How many lines in the records below contain the word "title"? Answer with the number and nothing else.
=== Section Start ===
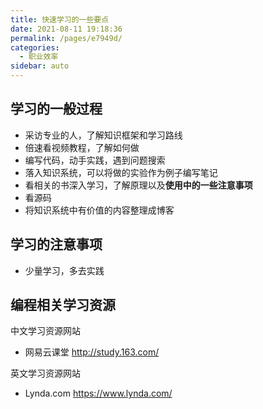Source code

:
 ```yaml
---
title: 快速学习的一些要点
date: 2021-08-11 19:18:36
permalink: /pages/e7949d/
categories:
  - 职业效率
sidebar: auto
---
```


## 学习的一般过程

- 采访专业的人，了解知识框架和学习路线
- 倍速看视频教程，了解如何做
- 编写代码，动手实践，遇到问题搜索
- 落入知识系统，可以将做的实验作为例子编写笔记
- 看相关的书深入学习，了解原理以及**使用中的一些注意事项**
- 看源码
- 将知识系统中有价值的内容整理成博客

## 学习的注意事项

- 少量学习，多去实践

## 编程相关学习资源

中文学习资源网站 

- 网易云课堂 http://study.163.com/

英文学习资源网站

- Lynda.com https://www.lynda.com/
=== Section End ===
=== Section Start ===
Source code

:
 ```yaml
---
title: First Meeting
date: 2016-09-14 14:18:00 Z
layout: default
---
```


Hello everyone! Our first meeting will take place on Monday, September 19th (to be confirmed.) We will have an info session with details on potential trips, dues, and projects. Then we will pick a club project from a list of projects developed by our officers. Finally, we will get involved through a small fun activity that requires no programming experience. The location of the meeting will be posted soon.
=== Section End ===
* _SOLVED PROBLEM_: 2